This unassuming songwriter from New Zealand delivers the goods at The Wilmington Arms while surfing on a wave of critical goodwill for her pretty, acoustic debut.

Like a dingy-looking bar on the outskirts of town that turns out to contain the finest ale and cosiest snug, the full charm of Hollie Fullbrook’s music takes a little patience to reveal itself.

Seeming a little shy on first taking the stage, her quirky wit and tangential background tales that introduce each song are signposts to an all-too-rare talent.

Picking out simple melodies from her acoustic guitar from behind an unkempt barnet, it’s not until you listen to the vignettes that follow that her light emerges from under the bushel.

Her soft, melancholic tones most closely resemble Kathryn Williams, but delivered with slightly more gusto and flecked with the odd vocal tic a la The Cranberries’ Dolores O’Riordan.

At this, her final show before heading back Down Under to record her second album, we are treated to a smattering of new material alongside a glut of her favourites from the well-received LP Some Were Meant For Sea.

Her accomplished songwriting is evident from the off. Not afraid to plough her own furrow, Hollie’s songs are inspired by anything that has tickled her imagination, from poems (Straw Into Gold, written for piano five months ago about using whatever you’ve got) to pigeons (a pretty allegory for freedom set upon a piano ditty, Pigeon Knows).
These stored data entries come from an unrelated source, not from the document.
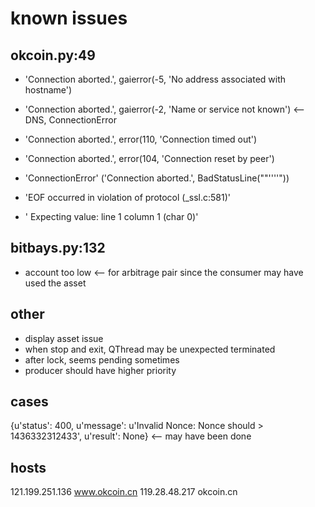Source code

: # known issues

## okcoin.py:49

* 'Connection aborted.', gaierror(-5, 'No address associated with hostname')
* 'Connection aborted.', gaierror(-2, 'Name or service not known')  <-- DNS, ConnectionError
* 'Connection aborted.', error(110, 'Connection timed out')

* 'Connection aborted.', error(104, 'Connection reset by peer')
* 'ConnectionError' ('Connection aborted.', BadStatusLine(""''''"))
* 'EOF occurred in violation of protocol (\_ssl.c:581)'
* ' Expecting value: line 1 column 1 (char 0)'

## bitbays.py:132
* account too low <-- for arbitrage pair since the consumer may have used the asset

## other
* display asset issue
* when stop and exit, QThread may be unexpected terminated
* after lock, seems pending sometimes
* producer should have higher priority

## cases
{u'status': 400, u'message': u'Invalid Nonce: Nonce should > 1436332312433', u'result': None} <-- may have been done


## hosts
121.199.251.136 www.okcoin.cn
119.28.48.217   okcoin.cn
There’s even floating bishops (Priest With Balloons) and a widow as “old as the hills” with a “bullet in her bonnet and a gun in her pocket,” each tale charming and totally absorbing.

With such a storyteller’s knack, even more prosaic vignettes like a couple’s love on a ferry ride at night is disarming in its romantic simplicity.

Drawing the back-room venue into her own homespun world where the lovely and ludicrous are bonnie bedfellows, Hollie is kept on-stage by calls for encores from the small but feverish, long-converted congregation. On the strength of this set, why not join the flock?